The new boss of travel industry regulator the CAA has promised to take a “proportionate monitoring stance to compliance” on new package travel rules.

Richard Moriarty, chief executive of the CAA, told the 13th annual Barclays Travel Forum yesterday that he acknowledged the “compromised timescale” for compliance.

The final version of the new UK Package Travel Regulations – the interpretation of the revised EU Package Travel Directive – is yet to be published although firms are meant to be compliant from July 1

“I’m not expecting everyone to be tickety-boo,” Moriarty said. “I think we will take a proportionate and monitoring stance to compliance on July 1.”

He indicated the CAA was prepared to give firms three months to “get their house in order”. “What I am expecting is companies have a plan to get to compliance.”

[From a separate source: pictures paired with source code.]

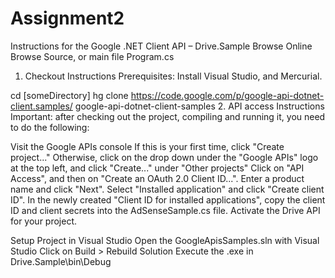 # Assignment2
Instructions for the Google .NET Client API – Drive.Sample
Browse Online
Browse Source, or main file Program.cs
1. Checkout Instructions
Prerequisites: Install Visual Studio, and Mercurial.

cd [someDirectory] 
hg clone https://code.google.com/p/google-api-dotnet-client.samples/ google-api-dotnet-client-samples
2. API access Instructions
Important: after checking out the project, compiling and running it, you need to do the following:

Visit the Google APIs console
If this is your first time, click "Create project..."
Otherwise, click on the drop down under the "Google APIs" logo at the top left, and click "Create..." under "Other projects"
Click on "API Access", and then on "Create an OAuth 2.0 Client ID...".
Enter a product name and click "Next".
Select "Installed application" and click "Create client ID".
In the newly created "Client ID for installed applications", copy the client ID and client secrets into the AdSenseSample.cs file.
Activate the Drive API for your project.

Setup Project in Visual Studio
Open the GoogleApisSamples.sln with Visual Studio
Click on Build > Rebuild Solution
Execute the .exe in Drive.Sample\bin\Debug
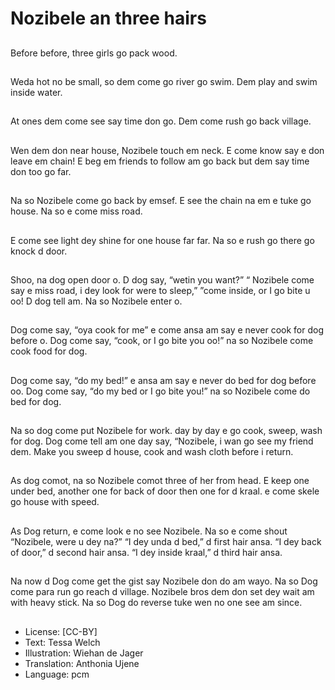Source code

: # Nozibele an three hairs

##
Before before, three girls go pack wood.

##
Weda hot no be small, so dem come go river go swim. Dem play and swim inside water.

##
At ones dem come see say time don go. Dem come rush go back village.

##
Wen dem don near house, Nozibele touch em neck. E come know say e don leave em chain! E beg em friends to follow am go back but dem say time don too go far.

##
Na so Nozibele come go back by emsef. E see the chain na em e tuke go house. Na so e come miss road.

##
E come see light dey shine for one house far far. Na so e rush go there go knock d door.

##
Shoo, na dog open door o. D dog say, “wetin you want?” “ Nozibele come say e miss road, i dey look for were to sleep,” ”come inside, or I go bite u oo! D dog tell am. Na so Nozibele enter o.

##
Dog come say, “oya cook for me” e come ansa am say e never cook for dog before o. Dog come say, “cook, or I go bite you oo!” na so Nozibele come cook food for dog.

##
Dog come say, “do my bed!” e ansa am say e never do bed for dog before oo. Dog come say, “do my bed or I go bite you!” na so Nozibele come do bed for dog.

##
Na so dog come put Nozibele for work. day by day e go cook, sweep, wash for dog. Dog come tell am one day say, “Nozibele, i wan go see my friend dem. Make you sweep d house, cook and wash cloth before i return.

##
As dog comot, na so Nozibele comot three of her from head. E keep one under bed, another one for back of door then one for d kraal. e come skele go house with speed.

##
As Dog return, e come look e no see Nozibele. Na so e come shout “Nozibele, were u dey na?” “I dey unda d bed,” d first hair ansa. “I dey back of door,” d second hair ansa. “I dey inside kraal,” d third hair ansa.

##
Na now d Dog come get the gist say Nozibele don do am wayo. Na so Dog come para run go reach d village. Nozibele bros dem don set dey wait am with heavy stick. Na so Dog do reverse tuke wen no one see am since.

##
* License: [CC-BY]
* Text: Tessa Welch
* Illustration: Wiehan de Jager
* Translation: Anthonia Ujene
* Language: pcm
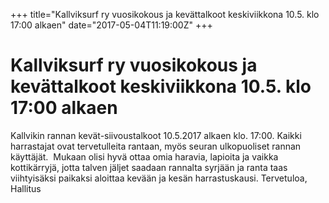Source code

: +++
title="Kallviksurf ry vuosikokous ja kevättalkoot keskiviikkona 10.5. klo 17:00 alkaen"
date="2017-05-04T11:19:00Z"
+++

# Kallviksurf ry vuosikokous ja kevättalkoot keskiviikkona 10.5. klo 17:00 alkaen

Kallvikin rannan kevät-siivoustalkoot 10.5.2017 alkaen klo. 17:00. Kaikki harrastajat ovat tervetulleita rantaan, myös seuran ulkopuoliset rannan käyttäjät.  Mukaan olisi hyvä ottaa omia haravia, lapioita ja vaikka kottikärryjä, jotta talven jäljet saadaan rannalta syrjään ja ranta taas viihtyisäksi paikaksi aloittaa kevään ja kesän harrastuskausi. Tervetuloa, Hallitus


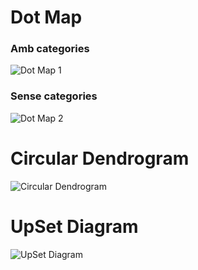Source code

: 
# Dot Map 

### Amb categories

![Dot Map 1](/Visualitzacio-Dades-PAC-2/docs/assets/density_map_1.png)

### Sense categories

![Dot Map 2](/Visualitzacio-Dades-PAC-2/docs/assets/density_map_2.png)

# Circular Dendrogram

![Circular Dendrogram](/Visualitzacio-Dades-PAC-2/docs/assets/circular_dendrogram.png)

# UpSet Diagram

![UpSet Diagram](/Visualitzacio-Dades-PAC-2/docs/assets/UpSet_diagram.png)
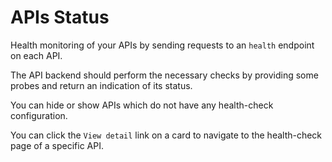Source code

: # APIs Status

Health monitoring of your APIs by sending requests to an `health` endpoint on each API.

The API backend should perform the necessary checks by providing some probes and return an indication of its status.

You can hide or show APIs which do not have any health-check configuration.

You can click the `View detail` link on a card to navigate to the health-check page of a specific API.
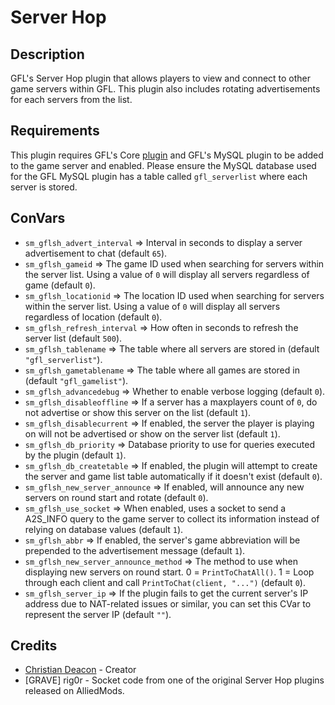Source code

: # Server Hop
## Description
GFL's Server Hop plugin that allows players to view and connect to other game servers within GFL. This plugin also includes rotating advertisements for each servers from the list.

## Requirements
This plugin requires GFL's Core [plugin](https://github.com/GFLClan/SM-Core) and GFL's MySQL plugin to be added to the game server and enabled. Please ensure the MySQL database used for the GFL MySQL plugin has a table called `gfl_serverlist` where each server is stored.

## ConVars
* `sm_gflsh_advert_interval` => Interval in seconds to display a server advertisement to chat (default `65`).
* `sm_gflsh_gameid` => The game ID used when searching for servers within the server list. Using a value of `0` will display all servers regardless of game (default `0`).
* `sm_gflsh_locationid` => The location ID used when searching for servers within the server list. Using a value of `0` will display all servers regardless of location (default `0`).
* `sm_gflsh_refresh_interval` => How often in seconds to refresh the server list (default `500`).
* `sm_gflsh_tablename` => The table where all servers are stored in (default `"gfl_serverlist"`).
* `sm_gflsh_gametablename` => The table where all games are stored in (default `"gfl_gamelist"`).
* `sm_gflsh_advancedebug` => Whether to enable verbose logging (default `0`).
* `sm_gflsh_disableoffline` => If a server has a maxplayers count of `0`, do not advertise or show this server on the list (default `1`).
* `sm_gflsh_disablecurrent` => If enabled, the server the player is playing on will not be advertised or show on the server list (default `1`).
* `sm_gflsh_db_priority` => Database priority to use for queries executed by the plugin (default `1`).
* `sm_gflsh_db_createtable` => If enabled, the plugin will attempt to create the server and game list table automatically if it doesn't exist (default `0`).
* `sm_gflsh_new_server_announce` => If enabled, will announce any new servers on round start and rotate (default `0`).
* `sm_gflsh_use_socket` => When enabled, uses a socket to send a A2S_INFO query to the game server to collect its information instead of relying on database values (default `1`).
* `sm_gflsh_abbr` => If enabled, the server's game abbreviation will be prepended to the advertisement message (default `1`).
* `sm_gflsh_new_server_announce_method` => The method to use when displaying new servers on round start. 0 = `PrintToChatAll()`. 1 = Loop through each client and call `PrintToChat(client, "...")` (default `0`).
* `sm_gflsh_server_ip` => If the plugin fails to get the current server's IP address due to NAT-related issues or similar, you can set this CVar to represent the server IP (default `""`).

## Credits
* [Christian Deacon](https://www.linkedin.com/in/christian-deacon-902042186/) - Creator
* [GRAVE] rig0r - Socket code from one of the original Server Hop plugins released on AlliedMods.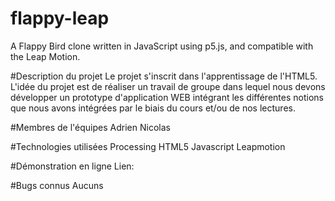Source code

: # flappy-leap
A Flappy Bird clone written in JavaScript using p5.js, and compatible with the Leap Motion.

#Description du projet
Le projet s'inscrit dans l'apprentissage de l'HTML5. L'idée du projet est de réaliser un travail de groupe dans lequel nous devons développer un prototype d'application WEB intégrant les différentes notions que nous avons intégrées par le biais du cours et/ou de nos lectures.

#Membres de l'équipes
Adrien
Nicolas

#Technologies utilisées
Processing
HTML5
Javascript
Leapmotion

#Démonstration en ligne
Lien: 

#Bugs connus
Aucuns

Although the delays is finalising the regulations is causing concern, Moriarty said “95 to 96 per cent of it has already been agree in European statute”. “There are only a very small number of additional measures we have suggested,” he added. “They make sense in their own right, some clarify existing regulations and make things easier for folk.”

Moriarty dismissed criticism made during the forum that the CAA’s changes to the rules that govern the Atol scheme amounted to a power grab.

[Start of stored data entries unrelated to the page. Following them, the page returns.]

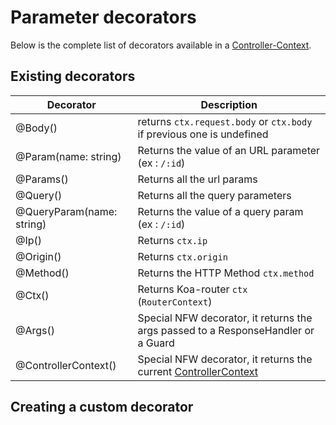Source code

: # Parameter decorators

Below is the complete list of decorators available in a [Controller-Context](/advanced/controller-context/).

## Existing decorators

| Decorator  | Description |
| ------------- | ------------- |
| @Body()  | returns `ctx.request.body` or `ctx.body` if previous one is undefined  |
| @Param(name: string)  | Returns the value of an URL parameter (ex : `/:id`) |
| @Params()  | Returns all the url params |
| @Query()  | Returns all the query parameters |
| @QueryParam(name: string)  | Returns the value of a query param (ex : `/:id`) |
| @Ip()  | Returns `ctx.ip` |
| @Origin()  | Returns `ctx.origin` |
| @Method()  | Returns the HTTP Method `ctx.method` |
| @Ctx()  | Returns Koa-router `ctx` (`RouterContext`) |
| @Args()  | Special NFW decorator, it returns the args passed to a ResponseHandler or a Guard |
| @ControllerContext()  | Special NFW decorator, it returns the current [ControllerContext]() |

## Creating a custom decorator

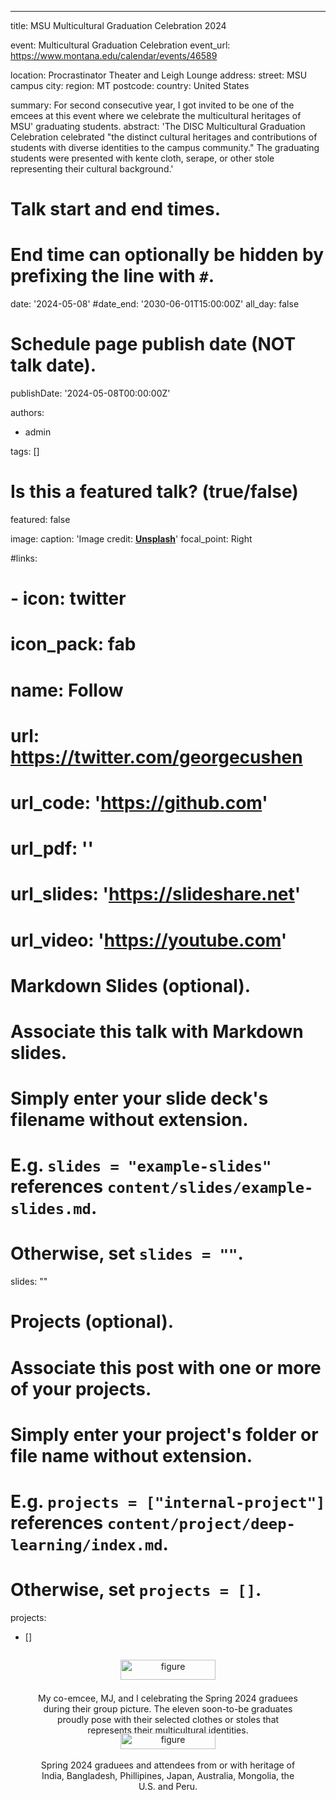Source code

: ---
title: MSU Multicultural Graduation Celebration 2024

event: Multicultural Graduation Celebration
event_url: https://www.montana.edu/calendar/events/46589

location: Procrastinator Theater and Leigh Lounge
address:
  street: MSU campus
  city: 
  region: MT
  postcode: 
  country: United States

summary: For second consecutive year, I got invited to be one of the emcees at this event where we celebrate the multicultural heritages of MSU' graduating students.
abstract: 'The DISC Multicultural Graduation Celebration celebrated "the distinct cultural heritages and contributions of students with diverse identities to the campus community." The graduating students were presented with kente cloth, serape, or other stole representing their cultural background.'

# Talk start and end times.
#   End time can optionally be hidden by prefixing the line with `#`.
date: '2024-05-08'
#date_end: '2030-06-01T15:00:00Z'
all_day: false

# Schedule page publish date (NOT talk date).
publishDate: '2024-05-08T00:00:00Z'

authors:
  - admin

tags: []

# Is this a featured talk? (true/false)
featured: false

image:
  caption: 'Image credit: [**Unsplash**](https://unsplash.com/photos/bzdhc5b3Bxs)'
  focal_point: Right

#links:
#  - icon: twitter
#    icon_pack: fab
#    name: Follow
#    url: https://twitter.com/georgecushen
# url_code: 'https://github.com'
# url_pdf: ''
# url_slides: 'https://slideshare.net'
# url_video: 'https://youtube.com'

# Markdown Slides (optional).
#   Associate this talk with Markdown slides.
#   Simply enter your slide deck's filename without extension.
#   E.g. `slides = "example-slides"` references `content/slides/example-slides.md`.
#   Otherwise, set `slides = ""`.
slides: ""

# Projects (optional).
#   Associate this post with one or more of your projects.
#   Simply enter your project's folder or file name without extension.
#   E.g. `projects = ["internal-project"]` references `content/project/deep-learning/index.md`.
#   Otherwise, set `projects = []`.
projects:
  - []

<div style="display: flex; justify-content: center;">
  <figure style="text-align: center;">
    <img src="b.jpg" alt="figure" width="60%" style="margin-left: auto; margin-right: auto; display: block;">
    <figcaption>My co-emcee, MJ, and I celebrating the Spring 2024 graduees during their group picture. The eleven soon-to-be graduates proudly pose with their selected clothes or stoles that represents their multicultural identities.  </figcaption>
  </figure>
</div>

<div style="display: flex; justify-content: center;">
  <figure style="text-align: center;">
    <img src="a.jpg" alt="figure" width="60%" style="margin-left: auto; margin-right: auto; display: block;">
    <figcaption>Spring 2024 graduees and attendees from or with heritage of India, Bangladesh, Phillipines, Japan, Australia, Mongolia, the U.S. and Peru. </figcaption>
  </figure>
</div>

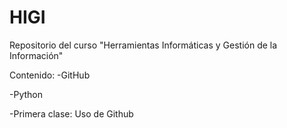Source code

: # HIGI
Repositorio del curso "Herramientas Informáticas y Gestión de la Información"

Contenido:
-GitHub

-Python


-Primera clase: Uso de Github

“If I really wanted to go on a power grab PTD regulations are not the place to do that,” he said.

Moriarty added: “We have had recent feedback that the drafting [of the regulations] does not work for some companies and we are working on that. We will be quite reasonable to introduce these with enough lead time to enable the industry to adapt. Consumers will get something extra for this in terms of increased regulation.”

Moriarty said the new rules open up prospect of firms in the UK being able to trade in other countries under UK regulations and vice versa but dismissed a claim that this was an about turn by the CAA after it criticised Lowcost Travel Group when it relocated to Spain to operate under Spanish law.

“That was before my time. But I think there were particular issues with them rather than just taking advantages of free borders,” he said.

Moriarty welcomed the government decision to review airline failure following the collapse of Monarch Airlines last year and he acknowledged the CAA’s decision to repatriate all of its customers whether they were Atol protected or not had raised issues.

Asked whether the CAA may consider reducing the £2.50 per passenger Atol Protection Contribution not the trust that backs Atol is £145 million in the black, Moriarty said the government wants the scheme to cover all the risk in the sector so the tax payer does not have to.

“I know we are not at the point yet where all those risks are covered where we can say to the government that we can reduce the APC,” he said.